Trends in Recall, Biopsy, and Positive Biopsy Rates for Screening Mammography in an Academic Practice1

David Gur, ScD, Luisa P. Wallace, MD, Amy H. Klym, BS, Lara A. Hardesty, MD, Gordon S. Abrams, MD, Ratan Shah, MD and Jules H. Sumkin, DO

1 From the Department of Radiology, University of Pittsburgh and Magee-Womens Hospital of the University of Pittsburgh Medical Center, 300 Halket St, Imaging Research, Suite 4200, Pittsburgh, PA 15213-3180. Received March 9, 2004; revision requested May 11; final revision received July 21; accepted August 4. Supported in part by grants CA77850 and CA84241 from the National Cancer Institute, National Institutes of Health. Address correspondence to D.G. (e-mail: gurd@upmc.edu).


    ABSTRACT
 TOP
 ABSTRACT
 INTRODUCTION
 MATERIALS AND METHODS
 RESULTS
 DISCUSSION
 REFERENCES
 
PURPOSE: To retrospectively evaluate whether recall, biopsy, and positive biopsy rates for a group of radiologists who met requirements of Mammography Quality Standards Act of 1992 (MQSA) demonstrated any change over time during a 27-month period (nine consecutive calendar quarters).

MATERIALS AND METHODS: Institutional review board approved study protocol, and informed consent was waived. All screening mammograms that had been interpreted by MQSA-qualified radiologists between January 1, 2001, and March 31, 2003, were reviewed. Group recall rates, biopsy rates, and detected cancer rates for nine calendar quarters were computed and attributed to performance date of original screening mammogram. Type of biopsy performed was classified as follows: stereotactic vacuum-assisted biopsy, ultrasonography (US)-guided core biopsy, US-guided fine-needle aspiration biopsy, surgical excision, and multiple biopsies. {chi}2 Test for trend (two sided) and linear regression were used to assess trends over time for recall and biopsy rates, biopsy rates according to type of biopsy performed, and percentage of biopsy results positive for cancer.

RESULTS: Group recall rate did not show a statistically significant trend during period studied (P = .59). Biopsy rates increased significantly from 13.02 to 20.12 per 1000 screening examinations (P < .001). A corresponding substantial decrease was seen in percentage of biopsies in which malignancy was found, although this trend was not statistically significant (P = .24). A significant increase (from 4.72 to 9.88 per 1000 screening examinations) was found in rate of stereotactic vacuum-assisted 11-gauge core biopsies performed (P < .001).

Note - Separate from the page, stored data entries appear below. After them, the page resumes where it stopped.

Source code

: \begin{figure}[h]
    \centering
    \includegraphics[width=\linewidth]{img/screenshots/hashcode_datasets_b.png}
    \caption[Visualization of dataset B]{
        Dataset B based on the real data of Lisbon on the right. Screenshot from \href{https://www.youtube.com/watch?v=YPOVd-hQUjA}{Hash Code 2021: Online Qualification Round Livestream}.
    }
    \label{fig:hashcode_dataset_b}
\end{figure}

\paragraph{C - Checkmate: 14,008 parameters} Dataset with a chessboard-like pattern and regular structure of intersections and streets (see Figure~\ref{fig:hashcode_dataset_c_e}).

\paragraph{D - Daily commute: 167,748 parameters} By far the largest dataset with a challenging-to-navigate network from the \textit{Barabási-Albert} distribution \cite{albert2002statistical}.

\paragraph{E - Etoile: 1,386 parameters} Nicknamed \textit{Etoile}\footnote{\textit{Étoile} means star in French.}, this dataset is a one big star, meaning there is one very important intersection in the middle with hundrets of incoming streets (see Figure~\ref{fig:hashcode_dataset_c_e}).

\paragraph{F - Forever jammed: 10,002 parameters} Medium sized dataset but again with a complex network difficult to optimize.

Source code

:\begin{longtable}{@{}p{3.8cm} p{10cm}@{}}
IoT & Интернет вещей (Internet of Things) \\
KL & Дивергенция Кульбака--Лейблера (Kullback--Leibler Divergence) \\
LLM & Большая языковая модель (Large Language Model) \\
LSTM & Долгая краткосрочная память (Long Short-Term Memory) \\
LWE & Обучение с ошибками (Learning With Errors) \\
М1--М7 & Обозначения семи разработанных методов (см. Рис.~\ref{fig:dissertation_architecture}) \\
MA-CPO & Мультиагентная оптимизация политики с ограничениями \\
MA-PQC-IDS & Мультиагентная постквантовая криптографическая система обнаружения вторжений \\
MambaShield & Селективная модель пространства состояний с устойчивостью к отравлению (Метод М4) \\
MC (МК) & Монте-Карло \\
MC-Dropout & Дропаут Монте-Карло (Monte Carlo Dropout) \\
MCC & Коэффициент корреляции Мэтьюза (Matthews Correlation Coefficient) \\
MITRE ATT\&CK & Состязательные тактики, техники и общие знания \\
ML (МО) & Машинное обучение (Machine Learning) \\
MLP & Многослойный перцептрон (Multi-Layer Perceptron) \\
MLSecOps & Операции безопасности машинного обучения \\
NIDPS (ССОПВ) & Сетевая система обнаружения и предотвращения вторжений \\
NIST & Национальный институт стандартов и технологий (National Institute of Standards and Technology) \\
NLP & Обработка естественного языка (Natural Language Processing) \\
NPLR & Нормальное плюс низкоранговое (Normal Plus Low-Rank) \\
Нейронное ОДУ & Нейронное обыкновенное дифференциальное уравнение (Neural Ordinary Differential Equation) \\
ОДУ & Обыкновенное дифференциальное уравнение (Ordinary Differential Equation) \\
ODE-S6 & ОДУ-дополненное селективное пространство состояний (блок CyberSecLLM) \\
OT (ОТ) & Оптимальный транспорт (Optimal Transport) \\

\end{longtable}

CONCLUSION: Observed increase in biopsy rates reinforces the need to carefully select patients for biopsy to achieve efficient, efficacious, and cost-effective programs for early detection of breast cancers.

© RSNA, 2005


    INTRODUCTION
 TOP
 ABSTRACT
 INTRODUCTION
 MATERIALS AND METHODS
 RESULTS
 DISCUSSION
 REFERENCES
 
Screening mammography has evolved to an extent that its usefulness in the detection of early breast cancer is generally recognized throughout the world, with a concurrent increase in the implementation of nationally sponsored screening mammography programs (1). Because of the number of women being screened, additional breast imaging studies ordered for patients with minimal evidence of breast cancer increase costs both financially and in terms of scarce professional resources and patients’ added psychologic stress. Therefore, screening mammography programs aim to perform at high sensitivity (ie, detection of breast cancers) while recalling only a small percentage of women for additional testing. In the United States, more than 1 million breast biopsies are performed annually, and approximately 80% of these findings are benign (2,3). Because biopsy is an invasive procedure, it entails some risks not encountered in noninvasive recall procedures, such as additional mammographic views and breast ultrasonography (US).

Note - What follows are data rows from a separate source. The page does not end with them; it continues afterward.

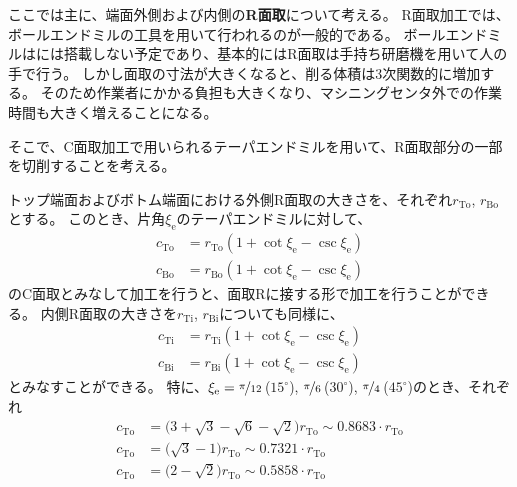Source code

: 


ここでは主に、端面外側および内側の\textbf{R面取}について考える。
R面取加工では、ボールエンドミルの工具を用いて行われるのが一般的である。
ボールエンドミルは\DMname には搭載しない予定であり、基本的にはR面取は手持ち研磨機を用いて人の手で行う。
しかし面取の寸法が大きくなると、削る体積は3次関数的に増加する。
そのため作業者にかかる負担も大きくなり、マシニングセンタ外での作業時間も大きく増えることになる。

そこで、C面取加工で用いられるテーパエンドミルを用いて、R面取部分の一部を切削することを考える。

トップ端面およびボトム端面における外側R面取の大きさを、それぞれ$r_\mathrm{To}$, $r_\mathrm{Bo}$とする。
このとき、片角$\xi_\mathrm e$のテーパエンドミルに対して、
\begin{align*}
  c_\mathrm{To} &= r_\mathrm{To}\left(1+\cot\xi_\mathrm e-\csc\xi_\mathrm e\right)\\
  c_\mathrm{Bo} &= r_\mathrm{Bo}\left(1+\cot\xi_\mathrm e-\csc\xi_\mathrm e\right)
\end{align*}
のC面取とみなして加工を行うと、面取Rに接する形で加工を行うことができる。
内側R面取の大きさを$r_\mathrm{Ti}$, $r_\mathrm{Bi}$についても同様に、
\begin{align*}
  c_\mathrm{Ti} &= r_\mathrm{Ti}\left(1+\cot\xi_\mathrm e-\csc\xi_\mathrm e\right)\\
  c_\mathrm{Bi} &= r_\mathrm{Bi}\left(1+\cot\xi_\mathrm e-\csc\xi_\mathrm e\right)
\end{align*}
とみなすことができる。
特に、$\xi_\mathrm e = \nicefrac\pi{12}$\,($15^\circ$), $\nicefrac\pi6$\,($30^\circ$), $\nicefrac\pi4$\,($45^\circ$)のとき、それぞれ
\begin{align*}
  c_\mathrm{To} &= \big(3+\sqrt3-\sqrt6-\sqrt2\big)r_\mathrm{To} \sim 0.8683\cdot r_\mathrm{To}\\
  c_\mathrm{To} &= \big(\sqrt3-1\big)r_\mathrm{To} \sim 0.7321\cdot r_\mathrm{To}\\
  c_\mathrm{To} &= \big(2-\sqrt2\big)r_\mathrm{To} \sim 0.5858\cdot r_\mathrm{To}
\end{align*}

Efforts to decrease unnecessary breast biopsies decrease the overall cost of screening mammography and decrease patient anxiety and discomfort. Computer-aided diagnosis (CAD) systems are currently being developed to help radiologists determine whether a region that has been identified as suspicious at mammography is likely to represent a benign or a malignant lesion (46). Several studies have been conducted to assess factors that may influence reader performance as measured by means of recall rates, biopsy rates, and breast cancer detection rates (712). Observer-related factors include reader experience (7,8), reader volume (9), and reader subspecialty (10), among others. In one recent Finnish report (13), it was noted that after 11 years of screening mammography, the ratio of malignant to benign biopsies had quadrupled; this was attributed in part to the increased experience and training of participating radiologists. Other recent studies (14,15) suggest that reader performance is strongly related to a number of factors, including minimum volume, association with academic institutions, access to audit materials, and educational opportunities. There are only limited data examining whether this is actually the case in the clinical environment (16).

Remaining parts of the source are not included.